Toomai of the Elephants
A ten-year-old elephant handler is told he will never become a real mahout. That night, an elephant carries him into the jungle to see something no human has ever seen.
Summary
Little Toomai is ten years old, the son of Big Toomai and the grandson of a long line of mahouts — men who handle government elephants at the khedda camps. He is small and quick and has grown up around elephants his entire life, which means he moves among them without fear and they treat him as part of the furniture. His particular elephant is Kala Nag, a great tusker nearly sixty years old who has been in the Toomai family's charge for three generations. Petersen Sahib, the white officer who runs all elephant-catching operations in the region, notices Little Toomai and asks what he wants to be when he grows up. A mahout, says Toomai. Petersen Sahib says: you can be a mahout when you have seen the elephants dance, which no human has ever seen. It is not a kind joke, but Petersen Sahib does not mean it unkindly; he simply does not expect it to be fulfilled.
That night, during a festival in the camp, Kala Nag pulls his picket chain from the ground — a thing he has not done in years — and begins walking into the jungle. Toomai, waking to the sound, sees him going and climbs onto his back. He does not know where they are going. The jungle is dark and full of sound. Kala Nag walks for hours, deeper into the forest, until he reaches a clearing where the moonlight comes through. Every elephant in the region is there: wild elephants, camp elephants, old elephants with tusks worn down to stumps. They dance — not gracefully, but terribly, stamping the ground flat, turning and turning in the moonlight. Toomai watches. He is the only human present. He falls asleep somewhere in the middle of it.

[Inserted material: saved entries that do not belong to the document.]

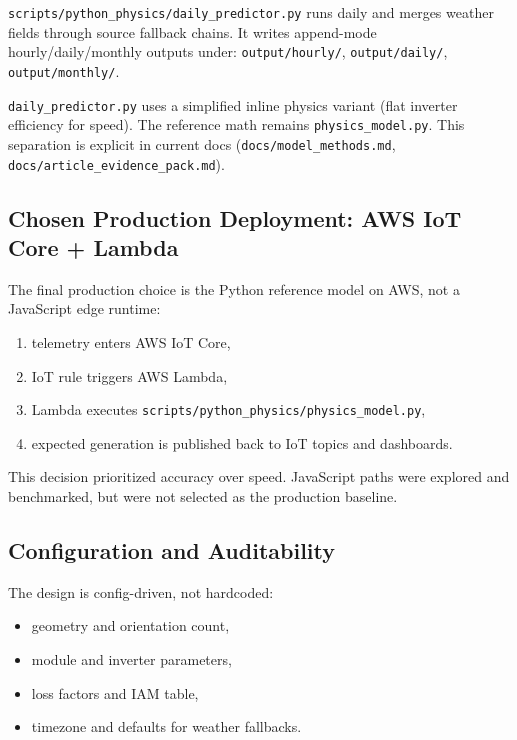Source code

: \documentclass[11pt,a4paper]{article}
\newcommand{\artifact}[1]{\texttt{#1}}
\begin{document}
\artifact{scripts/python\_physics/daily\_predictor.py} runs daily and merges weather fields through source fallback chains.
It writes append-mode hourly/daily/monthly outputs under:
\artifact{output/hourly/}, \artifact{output/daily/}, \artifact{output/monthly/}.

\begin{insightbox}
\artifact{daily\_predictor.py} uses a simplified inline physics variant (flat inverter efficiency for speed).
The reference math remains \artifact{physics\_model.py}. This separation is explicit in current docs
(\artifact{docs/model\_methods.md}, \artifact{docs/article\_evidence\_pack.md}).
\end{insightbox}

\subsection{Chosen Production Deployment: AWS IoT Core + Lambda}

The final production choice is the Python reference model on AWS, not a JavaScript edge runtime:
\begin{enumerate}
  \item telemetry enters AWS IoT Core,
  \item IoT rule triggers AWS Lambda,
  \item Lambda executes \artifact{scripts/python\_physics/physics\_model.py},
  \item expected generation is published back to IoT topics and dashboards.
\end{enumerate}

This decision prioritized accuracy over speed. JavaScript paths were explored and benchmarked,
but were not selected as the production baseline.

\subsection{Configuration and Auditability}

The design is config-driven, not hardcoded:
\begin{itemize}
  \item geometry and orientation count,
  \item module and inverter parameters,
  \item loss factors and IAM table,
  \item timezone and defaults for weather fallbacks.
\end{itemize}
\end{document}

He wakes on Kala Nag's back at the edge of the camp at dawn. The ground where the elephants danced is perfectly flat — every stump flattened, every root exposed. Petersen Sahib, hearing the story, looks at Toomai for a long time. He calls him Toomai of the Elephants. He acknowledges him as a mahout. The story's argument is not about courage or cleverness. Toomai was carried; he did not choose. But he was the one who loved the elephants enough to stay on Kala Nag's back in the dark jungle rather than climbing off and running. The love was what made the difference, and Petersen Sahib knows it.